[Stored data]
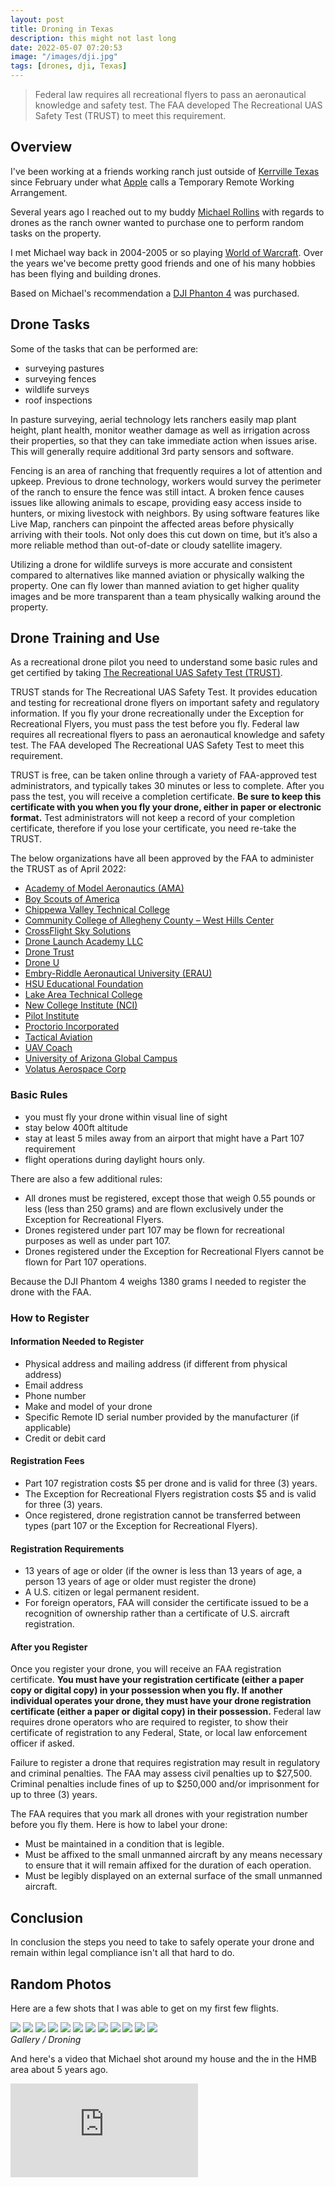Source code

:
 ```yaml
---
layout: post
title: Droning in Texas
description: this might not last long
date: 2022-05-07 07:20:53
image: "/images/dji.jpg"
tags: [drones, dji, Texas]
---
```


> Federal law requires all recreational flyers to pass an aeronautical knowledge
> and safety test. The FAA developed The Recreational UAS Safety Test (TRUST)
> to meet this requirement.

## Overview

I've been working at a friends working ranch just outside of [Kerrville
Texas](https://en.wikipedia.org/wiki/Kerrville,_Texas) since February under what
[Apple](http://www.apple.com) calls a Temporary Remote Working Arrangement.

Several years ago I reached out to my buddy [Michael
Rollins](https://www.youtube.com/channel/UCDJTTSDMIOMVrxNfssXcMrQ) with regards
to drones as the ranch owner wanted to purchase one to perform random tasks on
the property.

I met Michael way back in 2004-2005 or so playing [World of
Warcraft](https://worldofwarcraft.com/). Over the years we've become pretty good
friends and one of his many hobbies has been flying and building drones.

Based on Michael's recommendation a [DJI Phanton
4](https://www.dji.com/phantom-4-pro-v2?site=brandsite&from=eol_phantom-4-pro)
was purchased.

## Drone Tasks

Some of the tasks that can be performed are:

- surveying pastures
- surveying fences
- wildlife surveys
- roof inspections

In pasture surveying, aerial technology lets ranchers easily map plant height,
plant health, monitor weather damage as well as irrigation across their
properties, so that they can take immediate action when issues arise. This will
generally require additional 3rd party sensors and software.

Fencing is an area of ranching that frequently requires a lot of attention and
upkeep. Previous to drone technology, workers would survey the perimeter of the
ranch to ensure the fence was still intact. A broken fence causes issues like
allowing animals to escape, providing easy access inside to hunters, or mixing
livestock with neighbors. By using software features like Live Map, ranchers can
pinpoint the affected areas before physically arriving with their tools. Not
only does this cut down on time, but it’s also a more reliable method than
out-of-date or cloudy satellite imagery.

Utilizing a drone for wildlife surveys is more accurate and consistent compared
to alternatives like manned aviation or physically walking the property. One can
fly lower than manned aviation to get higher quality images and be more
transparent than a team physically walking around the property.

## Drone Training and Use

As a recreational drone pilot you need to understand some basic rules and get
certified by taking [The Recreational UAS
Safety Test
(TRUST)](https://www.faa.gov/uas/recreational_fliers/knowledge_test_updates/).

TRUST stands for The Recreational UAS Safety Test. It provides education and
testing for recreational drone flyers on important safety and regulatory
information. If you fly your drone recreationally under the Exception for
Recreational Flyers, you must pass the test before you fly. Federal law requires
all recreational flyers to pass an aeronautical knowledge and safety test. The
FAA developed The Recreational UAS Safety Test to meet this requirement.

TRUST is free, can be taken online through a variety of FAA-approved test
administrators, and typically takes 30 minutes or less to complete. After you
pass the test, you will receive a completion certificate. **Be sure to keep this
certificate with you when you fly your drone, either in paper or electronic
format.** Test administrators will not keep a record of your completion
certificate, therefore if you lose your certificate, you need re-take the TRUST.

The below organizations have all been approved by the FAA to administer the
TRUST as of April 2022:

- [Academy of Model Aeronautics (AMA)](https://trust.modelaircraft.org/)
- [Boy Scouts of America](https://www.scouting.org/the-recreational-uas-safety-test/)
- [Chippewa Valley Technical College](https://www.cvtc.edu/academics/certificates/aviation/faa-approved-ta-trust)
- [Community College of Allegheny County – West Hills Center](https://trust.turbine.us.com/)
- [CrossFlight Sky Solutions](https://my.crossflightskysolutions.com/faa-trust/)
- [Drone Launch Academy LLC](https://dronelaunchacademy.com/trust/)
- [Drone Trust](https://dronetrust.com/faa-trust/)
- [Drone U](https://faatrust.thedroneu.com/)
- [Embry-Riddle Aeronautical University (ERAU)](https://erau.edu/gaetz-aerospace-institute/faa-trust)
- [HSU Educational Foundation](https://aaollc.com/recreational-uas-safety-course/)
- [Lake Area Technical College](https://www.lakeareatech.edu/connections/corporate-education/the-recreational-uas-safety-test-trust/)
- [New College Institute (NCI)](https://newcollegeinstitute.org/trust/)
- [Pilot Institute](https://trust.pilotinstitute.com/)
- [Proctorio Incorporated](https://proctorio.com/faa/trust)
- [Tactical Aviation](https://www.tacavpro.com/trust-certification/)
- [UAV Coach](https://uavcoach.com/faa-recreational-drone-training/)
- [University of Arizona Global Campus](https://www.uagc.edu/partnerships/corporate/faa-trust)
- [Volatus Aerospace Corp](https://www.volatusaerospace.com/training/faa-trust-test-administrator/)

### Basic Rules

- you must fly your drone within visual line of sight
- stay below 400ft altitude
- stay at least 5 miles away from an airport that might have a Part 107 requirement
- flight operations during daylight hours only.

There are also a few additional rules:

- All drones must be registered, except those that weigh 0.55 pounds or less
  (less than 250 grams) and are flown exclusively under the Exception for
  Recreational Flyers.
- Drones registered under part 107 may be flown for recreational purposes as
  well as under part 107.
- Drones registered under the Exception for Recreational Flyers cannot be flown
  for Part 107 operations.

Because the DJI Phantom 4 weighs 1380 grams I needed to register the drone with
the FAA.

### How to Register

#### Information Needed to Register

- Physical address and mailing address (if different from physical address)
- Email address
- Phone number
- Make and model of your drone
- Specific Remote ID serial number provided by the manufacturer (if applicable)
- Credit or debit card

#### Registration Fees

- Part 107 registration costs $5 per drone and is valid for three (3) years.
- The Exception for Recreational Flyers registration costs $5 and is valid for
  three (3) years.
- Once registered, drone registration cannot be transferred between types (part
  107 or the Exception for Recreational Flyers).

#### Registration Requirements

- 13 years of age or older (if the owner is less than 13 years of age, a person
  13 years of age or older must register the drone)
- A U.S. citizen or legal permanent resident.
- For foreign operators, FAA will consider the certificate issued to be a
  recognition of ownership rather than a certificate of U.S. aircraft
  registration.

#### After you Register

Once you register your drone, you will receive an FAA registration certificate.
**You must have your registration certificate (either a paper copy or digital
copy) in your possession when you fly. If another individual operates your
drone, they must have your drone registration certificate (either a paper or
digital copy) in their possession.** Federal law requires drone operators who
are required to register, to show their certificate of registration to any
Federal, State, or local law enforcement officer if asked.

Failure to register a drone that requires registration may result in regulatory
and criminal penalties. The FAA may assess civil penalties up to $27,500.
Criminal penalties include fines of up to $250,000 and/or imprisonment for up to
three (3) years.

The FAA requires that you mark all drones with your registration number before
you fly them. Here is how to label your drone:

- Must be maintained in a condition that is legible.
- Must be affixed to the small unmanned aircraft by any means necessary to
  ensure that it will remain affixed for the duration of each operation.
- Must be legibly displayed on an external surface of the small unmanned
  aircraft.

## Conclusion

In conclusion the steps you need to take to safely operate your drone and remain
within legal compliance isn't all that hard to do.

## Random Photos

Here are a few shots that I was able to get on my first few flights.

  <div class="gallery-box">
    <div class="gallery">
      <img src="/images/posts/droning-texas/125.PNG">
      <img src="/images/posts/droning-texas/162.PNG">
      <img src="/images/posts/droning-texas/234.PNG">
      <img src="/images/posts/droning-texas/280.PNG">
      <img src="/images/posts/droning-texas/406.PNG">
      <img src="/images/posts/droning-texas/433.PNG">
      <img src="/images/posts/droning-texas/436.PNG">
      <img src="/images/posts/droning-texas/783.PNG">
      <img src="/images/posts/droning-texas/881.PNG">
      <img src="/images/posts/droning-texas/6187530.jpg">
      <img src="/images/posts/droning-texas/8288145.jpg">
      <img src="/images/posts/droning-texas/8648682.jpg">
    </div>
    <em>Gallery / Droning</em>
  </div>

And here's a video that Michael shot around my house and the in the HMB area
about 5 years ago.

<iframe src="https://www.youtube.com/embed/nE2ScEx9K6U" frameborder="0" allowfullscreen></iframe>
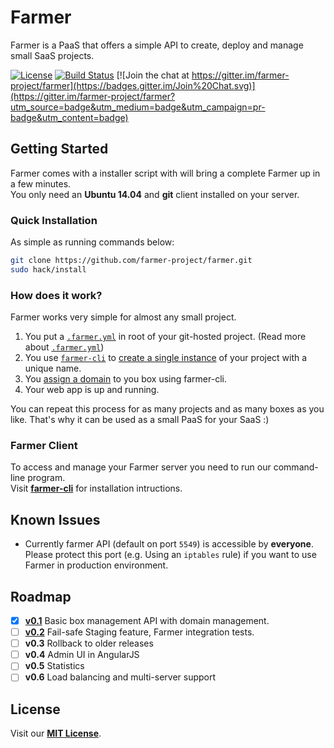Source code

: # Farmer
Farmer is a PaaS that offers a simple API to create, deploy and manage small SaaS projects.   

[![License](https://img.shields.io/badge/license-MIT-blue.svg)](https://github.com/farmer-project/farmer)
[![Build Status](http://ci.ravaj.ir/buildStatus/icon?job=farmer-integration-tests&style=plastic)](http://ci.ravaj.ir/job/farmer-integration-tests)
[![Join the chat at https://gitter.im/farmer-project/farmer](https://badges.gitter.im/Join%20Chat.svg)](https://gitter.im/farmer-project/farmer?utm_source=badge&utm_medium=badge&utm_campaign=pr-badge&utm_content=badge)

## Getting Started
Farmer comes with a installer script with will bring a complete Farmer up in a few minutes.  
You only need an **Ubuntu 14.04** and **git** client installed on your server.

### Quick Installation
As simple as running commands below:
```sh
git clone https://github.com/farmer-project/farmer.git
sudo hack/install
```

### How does it work?
Farmer works very simple for almost any small project.

1. You put a [`.farmer.yml`](docs/farmer.yml.md) in root of your git-hosted project. (Read more about [`.farmer.yml`](docs/farmer.yml.md))
2. You use [`farmer-cli`](https://github.com/farmer-project/farmer-cli) to [create a single instance](https://github.com/farmer-project/farmer-cli#create-a-box) of your project with a unique name.
3. You [assign a domain](https://github.com/farmer-project/farmer-cli#assign-a-domain-to-a-box) to you box using farmer-cli.
4. Your web app is up and running.

You can repeat this process for as many projects and as many boxes as you like. That's why it can be used as a small PaaS for your SaaS :)

### Farmer Client
To access and manage your Farmer server you need to run our command-line program.  
Visit [**farmer-cli**](https://github.com/farmer-project/farmer-cli) for installation intructions.

## Known Issues
* Currently farmer API (default on port `5549`) is accessible by **everyone**. Please protect this port (e.g. Using an `iptables` rule) if you want to use Farmer in production environment.

## Roadmap

- [X] [**v0.1**](https://github.com/farmer-project/farmer/issues/16) Basic box management API with domain management.
- [ ] [**v0.2**](https://github.com/farmer-project/farmer/issues/17) Fail-safe Staging feature, Farmer integration tests.
- [ ] **v0.3** Rollback to older releases
- [ ] **v0.4** Admin UI in AngularJS
- [ ] **v0.5** Statistics
- [ ] **v0.6** Load balancing and multi-server support

## License
Visit our **[MIT License](LICENSE)**.
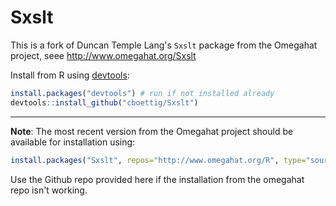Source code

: Sxslt
=====

This is a fork of Duncan Temple Lang's `Sxslt` package from the Omegahat project, seee http://www.omegahat.org/Sxslt


Install from R using [devtools](https://github.com/hadley/devtools):

```r
install.packages("devtools") # run if not installed already
devtools::install_github("cboettig/Sxslt")
```

----------------

**Note**: The most recent version from the Omegahat project should be available for installation using:

```r
install.packages("Sxslt", repos="http://www.omegahat.org/R", type="source")
```

Use the Github repo provided here if the installation from the omegahat repo isn't working.  
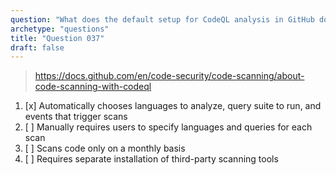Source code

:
 ```yaml
---
question: "What does the default setup for CodeQL analysis in GitHub do?"
archetype: "questions"
title: "Question 037"
draft: false
---
```


> https://docs.github.com/en/code-security/code-scanning/about-code-scanning-with-codeql
1. [x] Automatically chooses languages to analyze, query suite to run, and events that trigger scans
1. [ ] Manually requires users to specify languages and queries for each scan
1. [ ] Scans code only on a monthly basis
1. [ ] Requires separate installation of third-party scanning tools
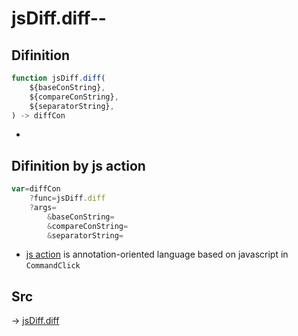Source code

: # jsDiff.diff--

## Difinition

```js.js
function jsDiff.diff(
	${baseConString},
	${compareConString},
	${separatorString},
) -> diffCon
```

- 


## Difinition by js action

```js.js
var=diffCon
	?func=jsDiff.diff
	?args=
		&baseConString=
		&compareConString=
		&separatorString=
```

- [js action](#) is annotation-oriented language based on javascript in `CommandClick`



## Src

-> [jsDiff.diff](https://github.com/puutaro/CommandClick/blob/master/app/src/main/java/com/puutaro/commandclick/fragment_lib/terminal_fragment/js_interface/text/JsDiff.kt#L9)


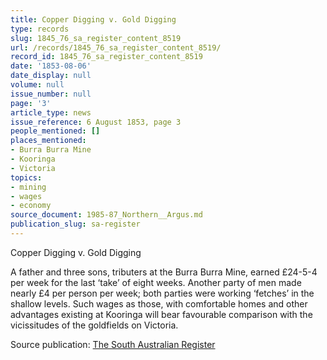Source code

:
 ```yaml
---
title: Copper Digging v. Gold Digging
type: records
slug: 1845_76_sa_register_content_8519
url: /records/1845_76_sa_register_content_8519/
record_id: 1845_76_sa_register_content_8519
date: '1853-08-06'
date_display: null
volume: null
issue_number: null
page: '3'
article_type: news
issue_reference: 6 August 1853, page 3
people_mentioned: []
places_mentioned:
- Burra Burra Mine
- Kooringa
- Victoria
topics:
- mining
- wages
- economy
source_document: 1985-87_Northern__Argus.md
publication_slug: sa-register
---
```


Copper Digging v. Gold Digging

A father and three sons, tributers at the Burra Burra Mine, earned £24-5-4 per week for the last ‘take’ of eight weeks.  Another party of men made nearly £4 per person per week; both parties were working ‘fetches’ in the shallow levels.  Such wages as those, with comfortable homes and other advantages existing at Kooringa will bear favourable comparison with the vicissitudes of the goldfields on Victoria.

Source publication: [The South Australian Register](/publications/sa-register/)
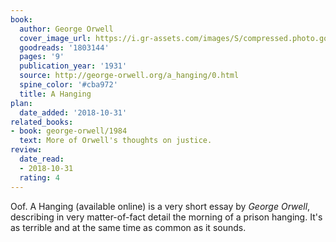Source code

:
 ```yaml
---
book:
  author: George Orwell
  cover_image_url: https://i.gr-assets.com/images/S/compressed.photo.goodreads.com/books/1377920636l/1803144._SY160_.jpg
  goodreads: '1803144'
  pages: '9'
  publication_year: '1931'
  source: http://george-orwell.org/a_hanging/0.html
  spine_color: '#cba972'
  title: A Hanging
plan:
  date_added: '2018-10-31'
related_books:
- book: george-orwell/1984
  text: More of Orwell's thoughts on justice.
review:
  date_read:
  - 2018-10-31
  rating: 4
---
```


Oof. A Hanging (available online) is a very short essay by *George Orwell*, describing in very matter-of-fact detail the
morning of a prison hanging. It's as terrible and at the same time as common as it sounds.
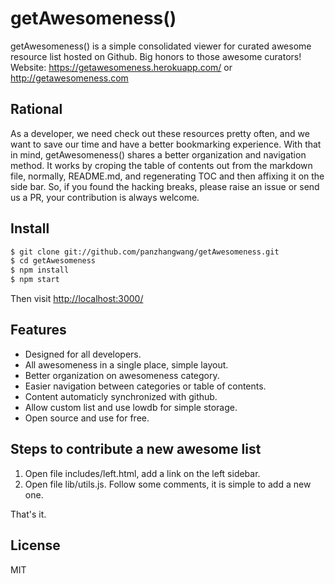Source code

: getAwesomeness()
==============

getAwesomeness() is a simple consolidated viewer for curated awesome resource list hosted on Github. Big honors to those awesome curators!
Website: https://getawesomeness.herokuapp.com/ or http://getawesomeness.com

## Rational
As a developer, we need check out these resources pretty often, and we want to save our time and have a better bookmarking experience. With that in mind, getAwesomeness() shares a better organization and navigation method. It works by croping the table of contents out from  the markdown file, normally, README.md, and regenerating TOC and then affixing it on the side bar. So, if you found the hacking breaks, please raise an issue or send us a PR, your contribution is always welcome.

## Install

```sh
$ git clone git://github.com/panzhangwang/getAwesomeness.git
$ cd getAwesomeness
$ npm install
$ npm start
```
Then visit [http://localhost:3000/](http://localhost:3000/)

## Features

- Designed for all developers.
- All awesomeness in a single place, simple layout.
-  Better organization on awesomeness category.
- Easier navigation between categories or table of contents.
- Content automaticly synchronized with github.
- Allow custom list and use lowdb for simple storage.
- Open source and use for free.

## Steps to contribute a new awesome list
1. Open file includes/left.html, add a link on the left sidebar.
2. Open file lib/utils.js. Follow some comments, it is simple to add a new one.

That's it. 

## License

MIT
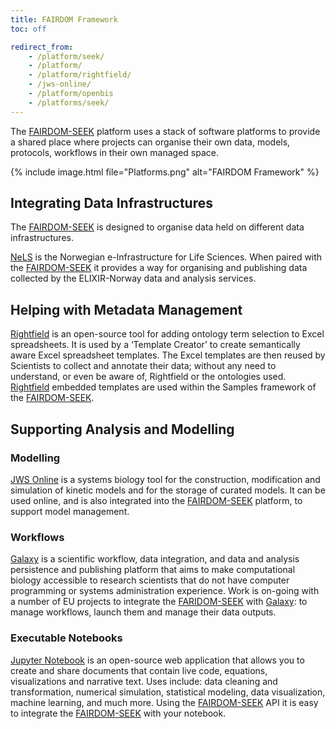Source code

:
 ```yaml
---
title: FAIRDOM Framework
toc: off

redirect_from:
    - /platform/seek/
    - /platform/
    - /platform/rightfield/
    - /jws-online/
    - /platform/openbis
    - /platforms/seek/    
---
```



The [FAIRDOM-SEEK](https://seek4science.org) platform uses a stack of software platforms to provide a shared place where projects 
can organise their own data, models, protocols, workflows in their own managed space.

{% include image.html file="Platforms.png" alt="FAIRDOM Framework" %}


## Integrating Data Infrastructures 

The [FAIRDOM-SEEK](https://seek4science.org) is designed to organise data held on different data infrastructures.

[NeLS](https://nels.bioinfo.no) is the Norwegian e-Infrastructure for Life Sciences. When paired with the [FAIRDOM-SEEK](https://seek4science.org) it provides a way for organising and publishing data collected by the ELIXIR-Norway data and analysis services.

## Helping with Metadata Management  

[Rightfield](https://rightfield.org.uk) is an open-source tool for adding ontology term selection to Excel spreadsheets. It is used by a ‘Template Creator’ to create semantically aware Excel spreadsheet templates. The Excel templates are then reused by Scientists to collect and annotate their data; without any need to understand, or even be aware of, Rightfield or the ontologies used. [Rightfield](https://rightfield.org.uk) embedded templates are used within the Samples framework of the [FAIRDOM-SEEK](https://seek4science.org).

## Supporting Analysis and Modelling  

### Modelling 

[JWS Online](https://jjj.mib.ac.uk) is a systems biology tool for the construction, modification and simulation of kinetic models and for the storage of curated models. It can be used online, and is also integrated into the [FAIRDOM-SEEK](https://seek4science.org) platform, to support model management.

### Workflows 

[Galaxy](https://galaxyproject.org) is  a scientific workflow, data integration, and data and analysis persistence and publishing platform that aims to make computational biology accessible to research scientists that do not have computer programming or systems administration experience. Work is on-going with a number of EU projects to integrate the [FARIDOM-SEEK](https://seek4science.org) with [Galaxy](https://galaxyproject.org): to manage workflows, launch them and manage their data outputs.

### Executable Notebooks 

[Jupyter Notebook](https://jupyter.org) is an open-source web application that allows you to create and share documents that contain live code, equations, visualizations and narrative text. Uses include: data cleaning and transformation, numerical simulation, statistical modeling, data visualization, machine learning, and much more. Using the [FAIRDOM-SEEK](https://seek4science.org) API it is easy to integrate the [FAIRDOM-SEEK](https://seek4science.org) with your notebook.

▶ Directions
Please give an exact copy of the entries above, from the line with "was purchased." down to the line with "generally require additional", inclusive, and nothing else.

▶ Solved exercise
was purchased.

## Drone Tasks

Some of the tasks that can be performed are:

- surveying pastures
- surveying fences
- wildlife surveys
- roof inspections

In pasture surveying, aerial technology lets ranchers easily map plant height,
plant health, monitor weather damage as well as irrigation across their
properties, so that they can take immediate action when issues arise. This will
generally require additional 3rd party sensors and software.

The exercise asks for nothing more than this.